В КАКИЕ ВОЙНЫ МЫ ВВЯЖЕМСЯ В БУДУЩЕМ
Если мы начинаем рассуждать о возможности больших войн в XXI веке, то часто с порога отметаем даже саму мысль о них, поскольку в головах со времен как минимум Карибского кризиса утвердилась мысль, будто такая война — это конец человеческого существования. Никто из политиков, полагаем мы, сознательно не решится развязать мировую войну в подобной ситуации, поскольку никто не является самоубийцей. Однако на самом деле наши стандартные представления о мировой войне XXI века ошибочны. Картина будущих противостояний определяется парадоксальным выводом израильского политолога Мартина ван Кревельда о том, что «уже сегодня самые мощные вооруженные силы по большей части не годятся для современной войны» [Кревельд 2008: 63]. И впрямь в Израиле хорошо знают, как протекают вооруженные конфликты XXI века, поскольку там давно уже занимаются войной на практике.
Естественно, прогнозировать будущие сражения конкретно (с указанием времени, места и основных участников) — дело безнадежное. Мир слишком сложно устроен для того, чтобы знать заранее такие вещи. Однако, исходя из сложившихся за последние десятилетия тенденций, мы способны представить себе общую картину грядущих событий.

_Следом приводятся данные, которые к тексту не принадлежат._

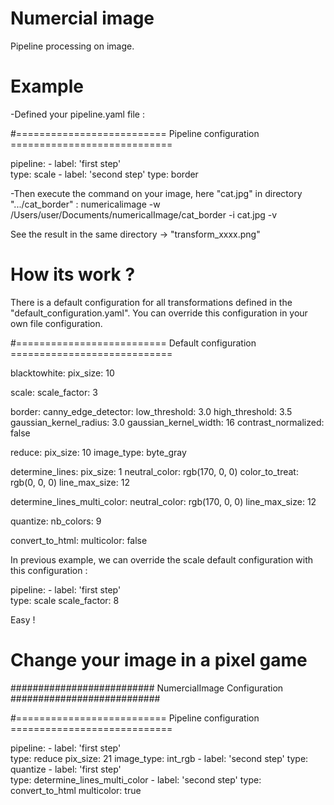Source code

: # Numercial image


Pipeline processing on image.


Example
=======

-Defined your pipeline.yaml file :

#==========================  Pipeline configuration ============================

pipeline:
    - label: 'first step'  
      type: scale
    - label: 'second step' 
      type: border


-Then execute the command on your image, here "cat.jpg" in directory ".../cat_border" :
numericalimage -w /Users/user/Documents/numericalImage/cat_border -i cat.jpg -v

See the result in the same directory -> "transform_xxxx.png"

How its work ?
==============

There is a default configuration for all transformations defined in the "default_configuration.yaml".
You can override this configuration in your own file configuration. 

#==========================  Default configuration ============================

blacktowhite:
    pix_size: 10
    
scale:
    scale_factor: 3
    
border:
    canny_edge_detector:
        low_threshold: 3.0
        high_threshold: 3.5
        gaussian_kernel_radius: 3.0
        gaussian_kernel_width: 16
        contrast_normalized: false

reduce:
    pix_size: 10
    image_type: byte_gray
    
determine_lines:
    pix_size: 1
    neutral_color: rgb(170, 0, 0)
    color_to_treat: rgb(0, 0, 0)
    line_max_size: 12

determine_lines_multi_color:
    neutral_color: rgb(170, 0, 0)
    line_max_size: 12
    
quantize:
    nb_colors: 9
      
convert_to_html:
    multicolor: false
    
In previous example, we can override the scale default configuration with this configuration :


pipeline:
    - label: 'first step'  
      type: scale
      scale_factor: 8

Easy !


Change your image in a pixel game
=================================

########################## NumercialImage Configuration ###########################

#==========================  Pipeline configuration ============================

pipeline:
    - label: 'first step'  
      type: reduce
      pix_size: 21
      image_type: int_rgb
    - label: 'second step' 
      type: quantize
    - label: 'first step'  
      type: determine_lines_multi_color
    - label: 'second step' 
      type: convert_to_html
      multicolor: true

В наших взглядах на возможность будущих вооруженных конфликтов часто царят эмоции. Скажем, пару десятилетий после окончания Второй мировой войны человечество откровенно опасалось ядерного апокалипсиса. И к этому, казалось бы, были серьезные основания. Во-первых, ориентировались на тот сравнительно короткий срок (двадцать лет), который разделял прошедшие мировые войны. Во-вторых, полагали, что противоречия СССР и США, доведшие нас до Карибского кризиса, совершенно неразрешимы. В-третьих, помнили, что ядерное оружие было применено в Хиросиме и Нагасаки без особых моральных страданий со стороны американских политиков и генералов. Словом, новую мировую войну было очень легко себе представить, а значит, она виделась вполне реалистичной.

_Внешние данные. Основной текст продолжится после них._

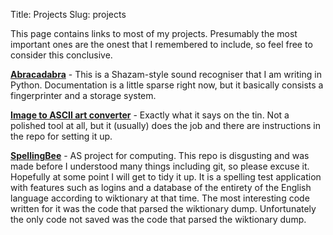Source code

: Title: Projects
Slug: projects

This page contains links to most of my projects. Presumably the most important ones are the onest that I remembered to include, so feel free to consider this conclusive.

**[Abracadabra](http://github.com/notexactlyawe/abracadabra)** - This is a Shazam-style sound recogniser that I am writing in Python. Documentation is a little sparse right now, but it basically consists a fingerprinter and a storage system.

**[Image to ASCII art converter](https://github.com/notexactlyawe/ascii-art)** - Exactly what it says on the tin. Not a polished tool at all, but it (usually) does the job and there are instructions in the repo for setting it up.

**[SpellingBee](https://github.com/notexactlyawe/SpellingBee)** - AS project for computing. This repo is disgusting and was made before I understood many things including git, so please excuse it. Hopefully at some point I will get to tidy it up. It is a spelling test application with features such as logins and a database of the entirety of the English language according to wiktionary at that time. The most interesting code written for it was the code that parsed the wiktionary dump. Unfortunately the only code not saved was the code that parsed the wiktionary dump.
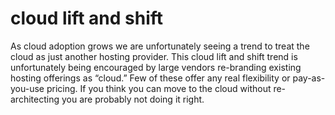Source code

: # cloud lift and shift

As cloud adoption grows we are unfortunately seeing a trend to treat the cloud as just another hosting provider. This cloud lift and shift trend is unfortunately being encouraged by large vendors re-branding existing hosting offerings as “cloud.” Few of these offer any real flexibility or pay-as-you-use pricing. If you think you can move to the cloud without re-architecting you are probably not doing it right.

В этот период богатые американцы строили у себя на приусадебных участках частные бомбоубежища, а тех, кто победнее, учили спускаться в подвал или хотя бы залезать под стол, обхватывая руками голову. Тем, у кого не было поблизости даже стола, предлагалось носить широкополые шляпы и темные очки. Массовое ожидание катастрофы вступало в резкое противоречие с реальной возможностью от нее защититься. В итоге оказалось, что защищаться, собственно говоря, и не надо, поскольку наличие ядерного оружия вовсе не означает его применения.
Вместо ядерной войны на деле вышла разрядка международной напряженности, и уже в 1970-1980-х годах ни советский, ни американский обыватель об апокалипсисе не думал. Конечно, с формальной точки зрения опасность обмена ракетными ударами сохранялась, но поколения, выросшие в эти десятилетия, уже не относились всерьез к умению быстро найти бомбоубежище. В СССР война даже стала предметом циничных анекдотов. (Вопрос школьного военрука: «Как следует держать автомат при “едреном взрыве”?» Правильный ответ: «Так, чтобы металл с расплавленного ствола не капал на казенные сапоги».)
Смена общественных ожиданий изменила и представления военных. Генералы в 1970-1980-х годах стали следовать «стратегии гибкого реагирования» и готовиться к будущей войне так, будто ядерного оружия вообще не существует.
Распад Советского Союза на время создал иллюзию однополярности мира, и этого хватило для того, чтобы вообще забыть о «страшилках прошлого». Ведь если мир однополярный, то вроде бы вообще некому устраивать мировую войну. У ныне живущих поколений вооруженные конфликты стали устойчиво ассоциироваться лишь с событиями, происходящими в слаборазвитых странах, к числу которых, как выяснилось, правда, относятся и постсоветские государства.
На самом деле мир вовсе не стал однополярным, что в обозримой перспективе будет ясно каждому, кто не сочтет за труд внимательно проанализировать темпы экономического и военного развития Китая. Однако преувеличенные страхи 1950-х годов сменились сегодня преувеличенным благодушием, которое точно так же основано не на трезвой оценке ситуации, а исключительно на эмоциях. Нам трудно представить себе этот милый уютный мир (где мы на каком-нибудь международном курорте встречаемся с обаятельными представителями самых разных народов) вовлеченным в кровопролитную войну, требующую серьезных жертв от каждого человека. А раз войну трудно представить, значит, ее не будет.